=== Section Start ===

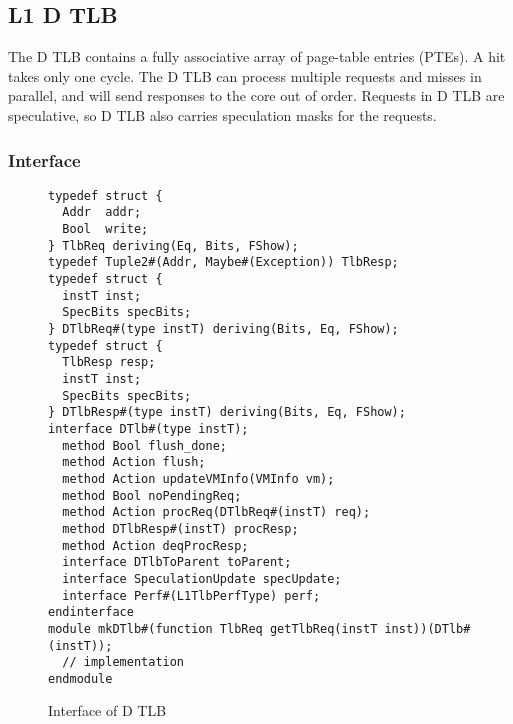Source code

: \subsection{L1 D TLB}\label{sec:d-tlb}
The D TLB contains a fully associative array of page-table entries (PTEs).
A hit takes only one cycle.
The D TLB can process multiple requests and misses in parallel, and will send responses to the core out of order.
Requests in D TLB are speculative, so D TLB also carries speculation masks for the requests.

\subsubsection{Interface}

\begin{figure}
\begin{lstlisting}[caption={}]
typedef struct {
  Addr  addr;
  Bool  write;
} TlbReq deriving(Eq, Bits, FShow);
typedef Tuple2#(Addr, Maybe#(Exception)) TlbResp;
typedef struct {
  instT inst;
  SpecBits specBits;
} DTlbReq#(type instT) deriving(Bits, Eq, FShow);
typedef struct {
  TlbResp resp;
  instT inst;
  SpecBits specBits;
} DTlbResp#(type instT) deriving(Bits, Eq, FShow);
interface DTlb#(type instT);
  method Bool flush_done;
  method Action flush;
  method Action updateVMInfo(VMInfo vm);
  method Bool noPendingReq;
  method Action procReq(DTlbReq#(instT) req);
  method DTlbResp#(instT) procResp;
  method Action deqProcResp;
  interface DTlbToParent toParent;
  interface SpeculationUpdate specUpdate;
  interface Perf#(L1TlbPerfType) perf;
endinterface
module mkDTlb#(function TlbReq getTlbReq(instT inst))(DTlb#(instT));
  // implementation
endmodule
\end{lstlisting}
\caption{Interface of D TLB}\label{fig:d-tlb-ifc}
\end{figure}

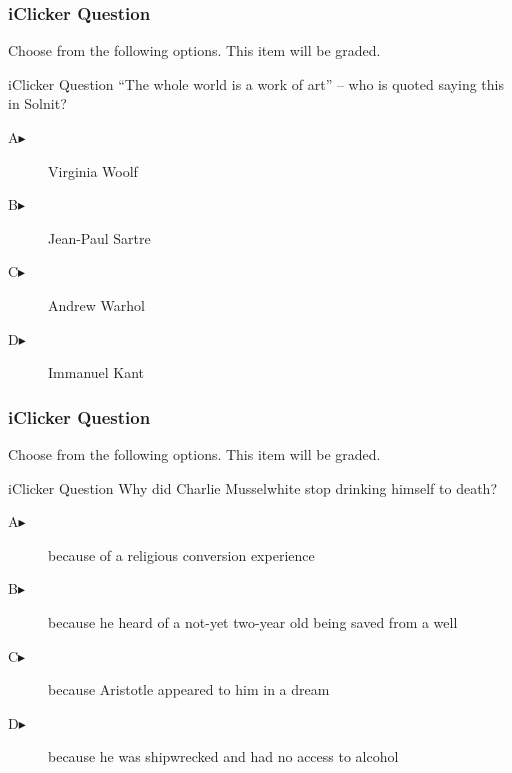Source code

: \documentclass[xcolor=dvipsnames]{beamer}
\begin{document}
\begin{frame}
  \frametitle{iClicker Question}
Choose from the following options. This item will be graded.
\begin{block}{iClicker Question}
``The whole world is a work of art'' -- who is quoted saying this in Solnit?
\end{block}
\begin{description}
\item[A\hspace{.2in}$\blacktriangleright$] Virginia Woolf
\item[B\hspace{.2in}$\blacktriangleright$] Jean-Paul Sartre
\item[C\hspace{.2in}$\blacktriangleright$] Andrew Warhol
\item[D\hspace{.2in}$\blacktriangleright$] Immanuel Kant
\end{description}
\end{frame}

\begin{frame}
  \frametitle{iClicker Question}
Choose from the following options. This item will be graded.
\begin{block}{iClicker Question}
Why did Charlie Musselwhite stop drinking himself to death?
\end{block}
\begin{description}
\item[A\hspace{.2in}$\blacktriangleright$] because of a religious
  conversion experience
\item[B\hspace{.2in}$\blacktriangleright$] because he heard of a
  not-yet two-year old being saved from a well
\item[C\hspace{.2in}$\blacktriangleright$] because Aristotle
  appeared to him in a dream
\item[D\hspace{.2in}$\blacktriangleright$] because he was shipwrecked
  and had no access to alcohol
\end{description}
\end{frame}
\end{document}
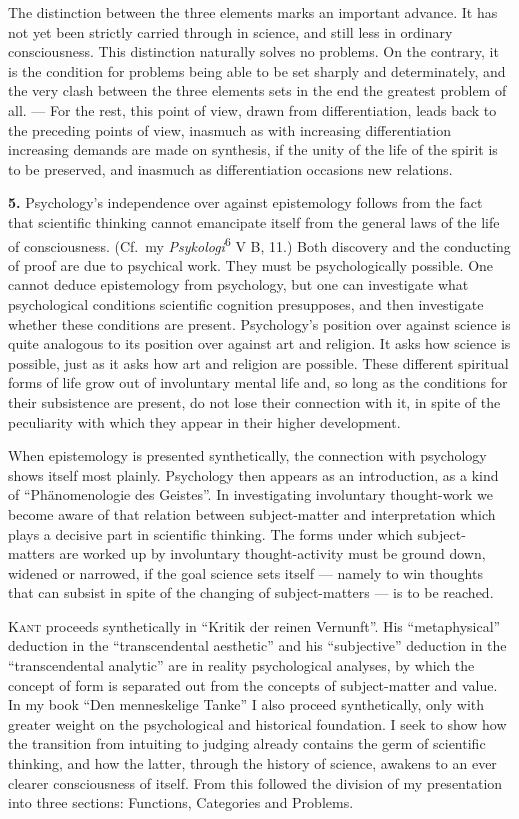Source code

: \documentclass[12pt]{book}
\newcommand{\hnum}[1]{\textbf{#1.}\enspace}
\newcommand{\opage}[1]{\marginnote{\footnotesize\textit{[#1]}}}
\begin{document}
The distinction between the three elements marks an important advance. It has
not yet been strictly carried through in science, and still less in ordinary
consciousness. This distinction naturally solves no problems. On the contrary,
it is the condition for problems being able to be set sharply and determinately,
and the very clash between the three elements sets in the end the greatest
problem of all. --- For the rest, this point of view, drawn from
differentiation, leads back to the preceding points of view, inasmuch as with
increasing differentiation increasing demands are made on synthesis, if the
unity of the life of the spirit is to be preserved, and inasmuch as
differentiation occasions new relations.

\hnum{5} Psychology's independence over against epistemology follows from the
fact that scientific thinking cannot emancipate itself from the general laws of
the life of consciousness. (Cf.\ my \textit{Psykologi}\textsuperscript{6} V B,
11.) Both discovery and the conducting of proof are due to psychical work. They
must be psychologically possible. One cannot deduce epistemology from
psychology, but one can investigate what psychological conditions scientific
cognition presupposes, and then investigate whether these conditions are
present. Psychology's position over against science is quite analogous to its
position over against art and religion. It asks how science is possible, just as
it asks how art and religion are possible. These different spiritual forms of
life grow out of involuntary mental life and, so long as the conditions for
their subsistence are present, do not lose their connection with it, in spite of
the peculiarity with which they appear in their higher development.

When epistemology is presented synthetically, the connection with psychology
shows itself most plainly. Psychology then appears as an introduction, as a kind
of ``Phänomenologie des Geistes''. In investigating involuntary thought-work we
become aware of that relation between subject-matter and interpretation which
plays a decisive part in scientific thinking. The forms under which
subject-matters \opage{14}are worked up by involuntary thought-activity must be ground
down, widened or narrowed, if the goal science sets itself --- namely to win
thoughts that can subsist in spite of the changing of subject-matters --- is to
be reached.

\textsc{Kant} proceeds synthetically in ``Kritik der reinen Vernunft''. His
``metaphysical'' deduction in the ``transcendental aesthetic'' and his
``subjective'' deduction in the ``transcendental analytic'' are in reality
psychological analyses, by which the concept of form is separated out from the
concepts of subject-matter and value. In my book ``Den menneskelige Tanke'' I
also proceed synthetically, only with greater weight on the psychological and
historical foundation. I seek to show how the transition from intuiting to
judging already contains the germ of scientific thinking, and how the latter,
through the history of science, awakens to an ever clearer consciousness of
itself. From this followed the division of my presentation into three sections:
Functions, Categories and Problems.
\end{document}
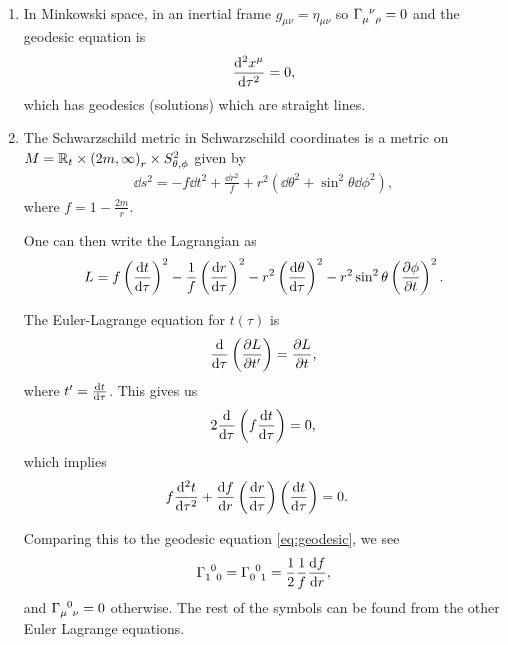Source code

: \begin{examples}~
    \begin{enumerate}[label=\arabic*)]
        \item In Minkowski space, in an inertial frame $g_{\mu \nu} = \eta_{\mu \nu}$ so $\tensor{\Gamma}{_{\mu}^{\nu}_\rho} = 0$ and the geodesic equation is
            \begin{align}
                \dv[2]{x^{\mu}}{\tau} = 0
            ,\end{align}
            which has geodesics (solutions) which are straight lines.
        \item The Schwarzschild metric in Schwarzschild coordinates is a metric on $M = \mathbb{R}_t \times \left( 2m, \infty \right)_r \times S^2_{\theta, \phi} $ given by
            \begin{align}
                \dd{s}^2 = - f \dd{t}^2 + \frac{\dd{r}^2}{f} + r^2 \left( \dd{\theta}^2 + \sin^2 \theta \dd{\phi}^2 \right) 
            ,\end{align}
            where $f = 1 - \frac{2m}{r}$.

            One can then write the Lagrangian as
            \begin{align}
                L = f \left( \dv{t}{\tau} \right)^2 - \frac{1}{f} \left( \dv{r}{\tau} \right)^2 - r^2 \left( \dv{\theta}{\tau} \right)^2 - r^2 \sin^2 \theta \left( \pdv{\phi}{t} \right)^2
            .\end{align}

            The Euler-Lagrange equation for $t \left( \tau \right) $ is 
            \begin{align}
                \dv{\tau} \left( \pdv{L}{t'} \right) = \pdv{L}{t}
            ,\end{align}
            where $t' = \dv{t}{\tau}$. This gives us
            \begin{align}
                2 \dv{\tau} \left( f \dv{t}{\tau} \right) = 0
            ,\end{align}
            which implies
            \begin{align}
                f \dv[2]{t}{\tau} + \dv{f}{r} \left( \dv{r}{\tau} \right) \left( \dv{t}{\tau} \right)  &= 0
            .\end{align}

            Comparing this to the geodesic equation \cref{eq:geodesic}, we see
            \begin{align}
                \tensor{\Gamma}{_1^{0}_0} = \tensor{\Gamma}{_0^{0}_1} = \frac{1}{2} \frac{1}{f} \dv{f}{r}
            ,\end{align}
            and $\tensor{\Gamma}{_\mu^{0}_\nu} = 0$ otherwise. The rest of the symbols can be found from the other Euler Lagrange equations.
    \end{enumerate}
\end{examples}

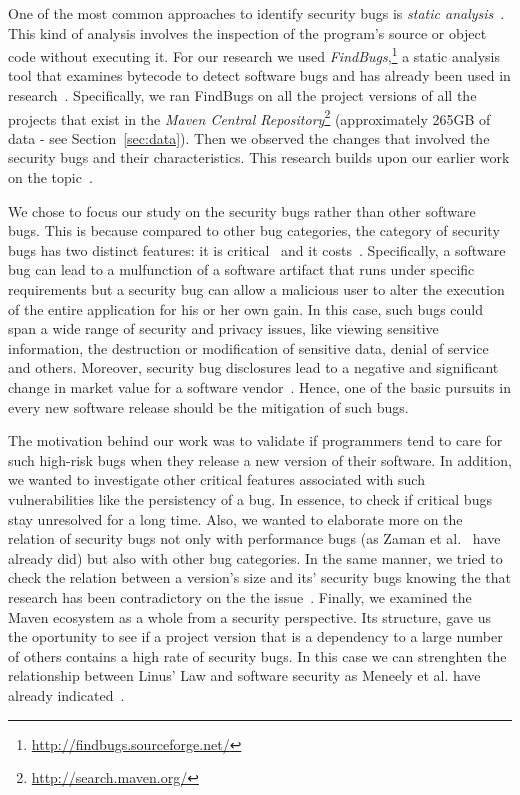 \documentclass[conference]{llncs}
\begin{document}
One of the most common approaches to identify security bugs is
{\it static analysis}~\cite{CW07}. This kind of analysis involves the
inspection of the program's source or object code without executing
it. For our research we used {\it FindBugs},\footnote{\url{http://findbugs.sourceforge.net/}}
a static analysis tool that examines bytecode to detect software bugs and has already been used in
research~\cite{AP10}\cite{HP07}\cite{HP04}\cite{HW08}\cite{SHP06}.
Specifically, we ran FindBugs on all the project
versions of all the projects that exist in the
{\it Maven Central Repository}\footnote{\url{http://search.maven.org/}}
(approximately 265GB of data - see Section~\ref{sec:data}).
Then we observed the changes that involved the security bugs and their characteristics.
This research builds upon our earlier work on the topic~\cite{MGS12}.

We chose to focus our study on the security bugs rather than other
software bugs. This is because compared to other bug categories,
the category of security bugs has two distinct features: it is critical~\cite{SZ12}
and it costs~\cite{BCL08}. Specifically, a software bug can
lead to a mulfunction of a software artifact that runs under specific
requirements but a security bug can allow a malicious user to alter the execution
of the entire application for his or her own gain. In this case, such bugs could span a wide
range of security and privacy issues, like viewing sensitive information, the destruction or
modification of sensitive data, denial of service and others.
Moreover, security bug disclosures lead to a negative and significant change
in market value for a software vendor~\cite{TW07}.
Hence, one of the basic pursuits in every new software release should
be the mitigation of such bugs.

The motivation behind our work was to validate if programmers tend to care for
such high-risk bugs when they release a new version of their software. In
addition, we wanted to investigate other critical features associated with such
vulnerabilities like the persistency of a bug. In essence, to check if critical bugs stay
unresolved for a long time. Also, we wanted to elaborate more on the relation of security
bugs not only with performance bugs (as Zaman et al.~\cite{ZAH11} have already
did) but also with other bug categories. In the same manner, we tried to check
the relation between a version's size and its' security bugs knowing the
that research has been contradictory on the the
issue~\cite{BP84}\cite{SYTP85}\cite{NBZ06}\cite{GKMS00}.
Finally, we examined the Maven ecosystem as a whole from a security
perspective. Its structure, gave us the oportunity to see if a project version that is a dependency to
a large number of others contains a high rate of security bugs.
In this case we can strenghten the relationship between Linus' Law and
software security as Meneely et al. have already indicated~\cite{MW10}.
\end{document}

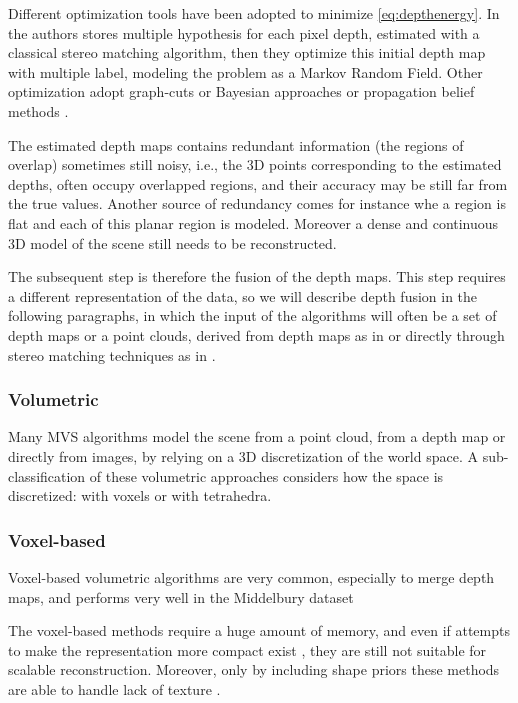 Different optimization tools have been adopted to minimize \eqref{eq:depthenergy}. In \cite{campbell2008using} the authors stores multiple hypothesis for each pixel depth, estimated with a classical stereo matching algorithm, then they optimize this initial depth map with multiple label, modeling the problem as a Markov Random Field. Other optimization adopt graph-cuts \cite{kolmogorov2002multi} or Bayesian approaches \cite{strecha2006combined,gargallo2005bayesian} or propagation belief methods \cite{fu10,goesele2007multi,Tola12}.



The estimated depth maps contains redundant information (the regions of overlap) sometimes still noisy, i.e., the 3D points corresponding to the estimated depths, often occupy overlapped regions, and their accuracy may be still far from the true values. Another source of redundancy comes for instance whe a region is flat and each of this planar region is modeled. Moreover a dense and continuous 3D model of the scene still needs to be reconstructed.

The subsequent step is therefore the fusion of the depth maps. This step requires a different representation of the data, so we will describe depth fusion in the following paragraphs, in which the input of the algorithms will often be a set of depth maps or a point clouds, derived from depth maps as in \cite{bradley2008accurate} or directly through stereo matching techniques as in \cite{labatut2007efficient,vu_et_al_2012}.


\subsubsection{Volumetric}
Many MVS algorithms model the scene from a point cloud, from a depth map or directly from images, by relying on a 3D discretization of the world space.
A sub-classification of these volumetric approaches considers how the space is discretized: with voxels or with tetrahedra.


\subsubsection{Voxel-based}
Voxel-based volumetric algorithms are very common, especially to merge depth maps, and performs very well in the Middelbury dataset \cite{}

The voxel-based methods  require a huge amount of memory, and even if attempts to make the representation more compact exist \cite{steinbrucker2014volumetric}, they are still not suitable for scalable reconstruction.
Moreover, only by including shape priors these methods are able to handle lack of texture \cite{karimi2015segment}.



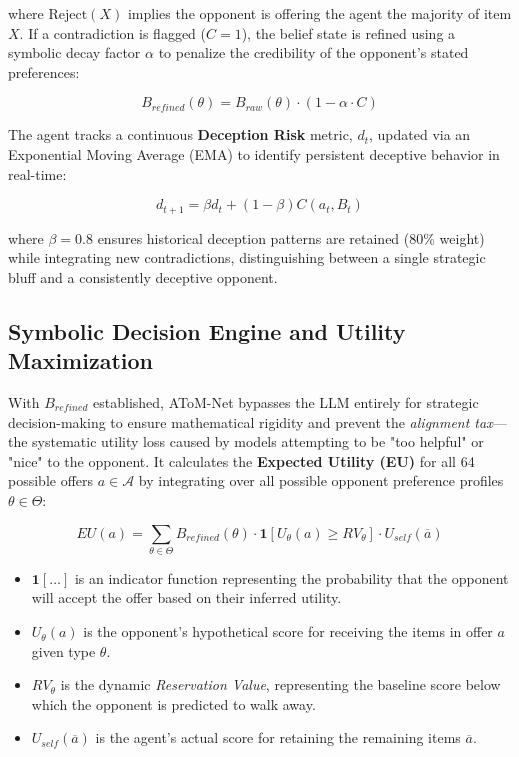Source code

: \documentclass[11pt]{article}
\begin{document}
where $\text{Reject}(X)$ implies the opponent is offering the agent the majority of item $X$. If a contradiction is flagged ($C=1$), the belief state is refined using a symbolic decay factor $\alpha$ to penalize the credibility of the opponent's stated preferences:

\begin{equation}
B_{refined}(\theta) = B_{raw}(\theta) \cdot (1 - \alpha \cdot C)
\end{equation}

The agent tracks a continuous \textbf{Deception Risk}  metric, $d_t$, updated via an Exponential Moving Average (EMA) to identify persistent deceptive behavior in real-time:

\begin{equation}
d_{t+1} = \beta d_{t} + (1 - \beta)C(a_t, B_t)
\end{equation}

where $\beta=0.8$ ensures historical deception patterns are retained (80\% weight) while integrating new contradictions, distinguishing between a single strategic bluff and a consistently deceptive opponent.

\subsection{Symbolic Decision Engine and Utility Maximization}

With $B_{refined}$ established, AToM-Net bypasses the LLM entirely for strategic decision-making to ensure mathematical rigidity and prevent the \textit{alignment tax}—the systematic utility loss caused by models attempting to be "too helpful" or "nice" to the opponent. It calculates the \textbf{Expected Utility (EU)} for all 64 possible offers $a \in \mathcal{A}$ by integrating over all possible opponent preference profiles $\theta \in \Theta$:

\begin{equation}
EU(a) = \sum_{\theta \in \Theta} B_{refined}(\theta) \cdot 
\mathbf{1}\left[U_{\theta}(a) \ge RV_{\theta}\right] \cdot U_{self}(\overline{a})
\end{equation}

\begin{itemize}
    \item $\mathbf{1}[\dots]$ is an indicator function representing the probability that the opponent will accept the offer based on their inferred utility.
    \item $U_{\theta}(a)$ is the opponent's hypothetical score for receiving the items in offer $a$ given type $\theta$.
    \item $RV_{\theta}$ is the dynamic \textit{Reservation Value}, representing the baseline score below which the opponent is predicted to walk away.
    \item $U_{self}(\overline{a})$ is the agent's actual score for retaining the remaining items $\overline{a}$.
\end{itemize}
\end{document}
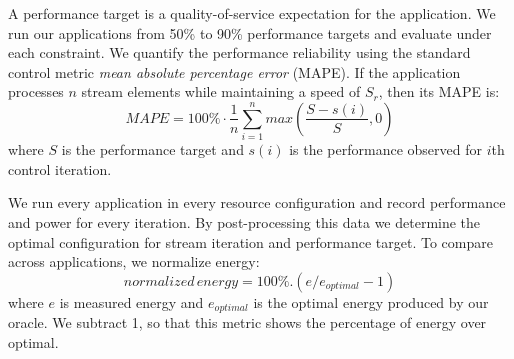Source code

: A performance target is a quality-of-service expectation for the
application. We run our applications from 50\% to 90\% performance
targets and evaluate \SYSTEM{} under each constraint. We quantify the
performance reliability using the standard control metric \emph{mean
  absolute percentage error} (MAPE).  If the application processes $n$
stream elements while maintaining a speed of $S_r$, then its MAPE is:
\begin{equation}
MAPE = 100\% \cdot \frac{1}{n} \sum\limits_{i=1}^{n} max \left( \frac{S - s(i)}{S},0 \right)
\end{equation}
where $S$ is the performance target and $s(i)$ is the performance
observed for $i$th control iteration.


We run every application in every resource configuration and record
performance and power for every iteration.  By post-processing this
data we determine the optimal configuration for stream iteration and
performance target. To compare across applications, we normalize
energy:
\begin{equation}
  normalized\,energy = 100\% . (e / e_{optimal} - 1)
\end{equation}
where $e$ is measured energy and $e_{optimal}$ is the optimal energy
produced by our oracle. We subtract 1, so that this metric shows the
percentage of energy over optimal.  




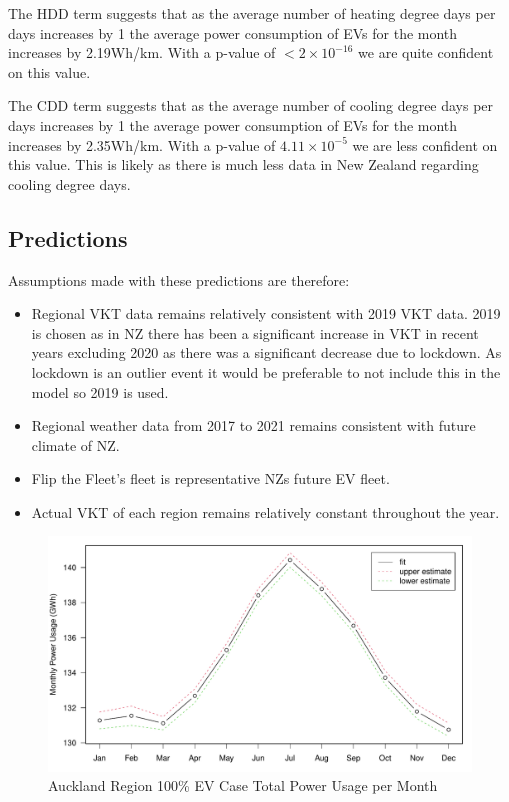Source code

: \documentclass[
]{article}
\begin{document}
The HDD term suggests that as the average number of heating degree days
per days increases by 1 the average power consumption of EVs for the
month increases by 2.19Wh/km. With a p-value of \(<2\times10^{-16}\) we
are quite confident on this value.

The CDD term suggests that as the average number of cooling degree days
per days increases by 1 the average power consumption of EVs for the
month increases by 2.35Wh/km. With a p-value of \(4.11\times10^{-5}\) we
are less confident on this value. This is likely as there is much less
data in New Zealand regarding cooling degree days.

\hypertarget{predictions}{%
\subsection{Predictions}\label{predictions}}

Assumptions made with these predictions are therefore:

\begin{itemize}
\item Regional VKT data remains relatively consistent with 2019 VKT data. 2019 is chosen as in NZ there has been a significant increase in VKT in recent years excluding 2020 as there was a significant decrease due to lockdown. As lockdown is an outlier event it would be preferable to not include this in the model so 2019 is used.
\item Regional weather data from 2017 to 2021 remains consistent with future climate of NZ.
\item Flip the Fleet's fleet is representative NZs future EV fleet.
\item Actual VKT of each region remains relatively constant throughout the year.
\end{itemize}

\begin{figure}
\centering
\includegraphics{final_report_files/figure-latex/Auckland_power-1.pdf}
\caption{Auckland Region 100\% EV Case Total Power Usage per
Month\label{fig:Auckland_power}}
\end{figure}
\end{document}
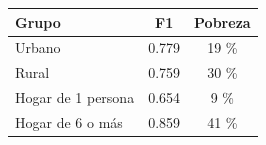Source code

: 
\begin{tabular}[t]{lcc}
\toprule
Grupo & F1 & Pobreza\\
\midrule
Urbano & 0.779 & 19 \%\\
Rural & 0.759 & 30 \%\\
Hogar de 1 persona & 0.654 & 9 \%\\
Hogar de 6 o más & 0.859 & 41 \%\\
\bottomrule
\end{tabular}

=== Section End ===

Task to carry out —
What the answer needs is every line from the data above with "FindBugs" in it.

Reply to the task —
it. For our research we used {\it FindBugs},\footnote{\url{http://findbugs.sourceforge.net/}}
Specifically, we ran FindBugs on all the project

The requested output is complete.